В 1835 г. в жизни Ивана Матвеевича происходит важное событие: он уезжает в Петербург и поступает учиться в Императорскую Академию Художеств в качестве вольноприходящего ученика. Согласно Уставу Академии, для вольноприходящих (или посторонних) обучение длилось шесть лет. Документы, подтверждающие учебу Малышева в Академии, найдены пока только за три года – 1835, 1836 и 1837. По логике, Малышев должен был находиться в Петербурге еще три года, до 1840, но сведений таких пока нет. Возможно, что по какой-то причине Малышев прервал учебу и вернулся в лавру, хотя в монастырских документах за эти годы мы также не находим его имени среди исполнителей иконописных работ. В любом случае, сколько бы лет не проучился Малышев в Академии, такой шаг в его жизни вызывает большое уважение. Невольно возникает вопрос: что же подвигло человека в зрелом возрасте, обремененного семейными обязанностями (а ко времени отъезда в Петербург у 33-летнего Ивана Матвеевича было уже как минимум трое детей) поехать учиться в Академию? Кто его поддержал, помог семье? Думается, что в этой ситуации не могло обойтись без деятельного, проницательного наместника лавры арх. Антония. Вынашивая идею возрождения иконописной школы, о. Антоний был заинтересован в том, чтобы одаренный и трудолюбивый мастер получил хорошее образование в столичной Академии и по возвращении возглавил монастырскую школу и мастерскую. Если это так и было, то о. Антоний оказался прав. Те навыки в рисовании, что Малышев получил в Петербурге, безусловно, помогли ему стать одним из значимых иконописцев своего времени и поднять обучение в лаврской иконописной школе на новый уровень, воспитать многих учеников и последователей.

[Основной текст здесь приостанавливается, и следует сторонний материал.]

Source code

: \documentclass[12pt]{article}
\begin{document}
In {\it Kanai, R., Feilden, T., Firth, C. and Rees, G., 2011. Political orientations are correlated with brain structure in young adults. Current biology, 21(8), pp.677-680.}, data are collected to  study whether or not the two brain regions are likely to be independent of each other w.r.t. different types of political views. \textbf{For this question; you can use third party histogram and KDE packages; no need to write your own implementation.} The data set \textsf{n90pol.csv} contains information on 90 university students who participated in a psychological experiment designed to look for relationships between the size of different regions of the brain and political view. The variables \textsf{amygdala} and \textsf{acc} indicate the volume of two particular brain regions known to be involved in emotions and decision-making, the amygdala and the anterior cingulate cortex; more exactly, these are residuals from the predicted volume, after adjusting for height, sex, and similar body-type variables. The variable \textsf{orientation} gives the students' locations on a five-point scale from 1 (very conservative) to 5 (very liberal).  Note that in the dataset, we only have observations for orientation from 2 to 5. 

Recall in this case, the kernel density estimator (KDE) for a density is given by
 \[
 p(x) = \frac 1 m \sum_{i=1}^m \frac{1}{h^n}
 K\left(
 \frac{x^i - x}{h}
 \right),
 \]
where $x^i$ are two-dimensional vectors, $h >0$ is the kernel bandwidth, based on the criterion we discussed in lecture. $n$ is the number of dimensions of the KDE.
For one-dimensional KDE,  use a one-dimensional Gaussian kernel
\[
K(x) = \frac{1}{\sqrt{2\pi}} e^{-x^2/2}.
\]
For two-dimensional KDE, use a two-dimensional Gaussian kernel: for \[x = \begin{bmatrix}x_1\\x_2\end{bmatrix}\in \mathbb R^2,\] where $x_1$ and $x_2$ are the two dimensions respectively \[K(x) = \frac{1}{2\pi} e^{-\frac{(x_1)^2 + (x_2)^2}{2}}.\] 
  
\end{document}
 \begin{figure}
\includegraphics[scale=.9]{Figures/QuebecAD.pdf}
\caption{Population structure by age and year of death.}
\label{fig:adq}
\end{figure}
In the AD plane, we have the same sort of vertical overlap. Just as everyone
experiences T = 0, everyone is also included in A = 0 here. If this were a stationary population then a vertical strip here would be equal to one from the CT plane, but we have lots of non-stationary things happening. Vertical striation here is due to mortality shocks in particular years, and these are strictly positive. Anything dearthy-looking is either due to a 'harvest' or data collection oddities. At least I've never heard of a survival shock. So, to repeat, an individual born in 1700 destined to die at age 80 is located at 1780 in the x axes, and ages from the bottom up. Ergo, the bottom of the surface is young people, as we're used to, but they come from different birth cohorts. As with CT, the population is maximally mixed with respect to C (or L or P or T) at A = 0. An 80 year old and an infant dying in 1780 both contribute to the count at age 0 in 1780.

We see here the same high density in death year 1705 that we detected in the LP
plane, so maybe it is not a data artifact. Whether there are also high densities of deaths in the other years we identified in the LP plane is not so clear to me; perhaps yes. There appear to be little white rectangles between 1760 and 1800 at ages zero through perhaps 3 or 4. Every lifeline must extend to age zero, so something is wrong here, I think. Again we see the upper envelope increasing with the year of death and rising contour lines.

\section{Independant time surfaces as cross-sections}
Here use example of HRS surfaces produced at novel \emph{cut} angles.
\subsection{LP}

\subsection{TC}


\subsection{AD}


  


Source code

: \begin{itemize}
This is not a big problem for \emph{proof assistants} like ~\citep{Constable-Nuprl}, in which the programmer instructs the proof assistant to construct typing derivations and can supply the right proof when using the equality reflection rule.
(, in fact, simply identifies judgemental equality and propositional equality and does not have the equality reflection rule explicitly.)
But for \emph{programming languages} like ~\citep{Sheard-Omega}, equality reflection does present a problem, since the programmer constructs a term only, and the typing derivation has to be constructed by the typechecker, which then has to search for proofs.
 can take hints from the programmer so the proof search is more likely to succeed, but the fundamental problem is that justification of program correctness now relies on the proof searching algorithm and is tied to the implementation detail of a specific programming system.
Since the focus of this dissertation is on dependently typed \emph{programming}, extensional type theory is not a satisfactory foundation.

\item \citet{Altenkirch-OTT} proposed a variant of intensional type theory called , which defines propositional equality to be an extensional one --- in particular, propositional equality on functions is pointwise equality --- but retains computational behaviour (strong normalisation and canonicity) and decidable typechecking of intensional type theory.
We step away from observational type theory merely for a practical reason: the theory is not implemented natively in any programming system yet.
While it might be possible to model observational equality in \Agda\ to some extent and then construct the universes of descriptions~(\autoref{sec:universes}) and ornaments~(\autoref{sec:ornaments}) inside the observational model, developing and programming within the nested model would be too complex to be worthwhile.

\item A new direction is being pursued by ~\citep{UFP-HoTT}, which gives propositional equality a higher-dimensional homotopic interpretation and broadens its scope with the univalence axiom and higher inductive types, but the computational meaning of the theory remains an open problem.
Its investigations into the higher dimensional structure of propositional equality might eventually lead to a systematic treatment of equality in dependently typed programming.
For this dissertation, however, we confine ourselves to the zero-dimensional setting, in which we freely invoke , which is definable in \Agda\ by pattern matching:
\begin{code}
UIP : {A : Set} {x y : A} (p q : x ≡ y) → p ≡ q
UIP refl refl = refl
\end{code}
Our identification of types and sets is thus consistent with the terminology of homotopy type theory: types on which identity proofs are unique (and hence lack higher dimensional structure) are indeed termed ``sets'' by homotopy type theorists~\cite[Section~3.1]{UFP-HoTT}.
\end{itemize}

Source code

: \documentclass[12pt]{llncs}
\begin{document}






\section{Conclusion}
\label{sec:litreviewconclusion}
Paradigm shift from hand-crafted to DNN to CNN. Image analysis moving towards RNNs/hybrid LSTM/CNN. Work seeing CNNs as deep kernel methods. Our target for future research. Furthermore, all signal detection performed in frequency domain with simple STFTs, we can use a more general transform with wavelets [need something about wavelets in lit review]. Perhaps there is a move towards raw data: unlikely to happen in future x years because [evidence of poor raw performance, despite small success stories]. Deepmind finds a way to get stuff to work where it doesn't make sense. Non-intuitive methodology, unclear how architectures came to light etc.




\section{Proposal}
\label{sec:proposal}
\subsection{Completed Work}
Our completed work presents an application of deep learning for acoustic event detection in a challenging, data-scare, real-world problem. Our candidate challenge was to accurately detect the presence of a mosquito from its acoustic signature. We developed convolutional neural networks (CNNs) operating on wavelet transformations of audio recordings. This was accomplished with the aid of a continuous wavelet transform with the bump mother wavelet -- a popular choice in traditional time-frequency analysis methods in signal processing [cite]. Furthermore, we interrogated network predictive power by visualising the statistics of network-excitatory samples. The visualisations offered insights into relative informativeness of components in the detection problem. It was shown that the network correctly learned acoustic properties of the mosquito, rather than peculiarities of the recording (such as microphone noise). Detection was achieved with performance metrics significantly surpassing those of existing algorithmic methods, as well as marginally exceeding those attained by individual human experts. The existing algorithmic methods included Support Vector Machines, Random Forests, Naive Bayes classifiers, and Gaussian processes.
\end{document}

2. И.М. Малышев. Голова Богоматери. Рисунок для композиции Распятие с предстоящими. Из архива Тиайн-Лазаревых.
3. И.М. Малышев. Голова Иоанна Богослова. Рисунок для композиции Распятие с предстоящими. Из семейного архива Тиайн-Лазаревых.
4. И.М. Малышев. Спаситель. Рисунок к композиции «Тайная вечеря». Из архива Тиайн-Лазаревых.
Вновь имя Ивана Матвеевича Малышева появляется в монастырских документах в 1841 г. В это время он состоит учителем рисования «предуготовительного» класса в лаврском народном училище. В 1843 году о. Антоний поручает Малышеву отобрать наиболее способных мальчиков и «учить их рисовать» с тем, чтобы возобновить в лавре иконописную школу. Официально такая школа будет открыта в 1846 г. Малышев ее возглавит и станет основным наставником.
Преподавание в училище было только частью работы Малышева. Приобретя художественное мастерство и постоянными трудами его совершенствуя, Иван Матвеевич много трудится как для самой лавры, так и для многих российских храмов, выполняет многочисленные частные заказы.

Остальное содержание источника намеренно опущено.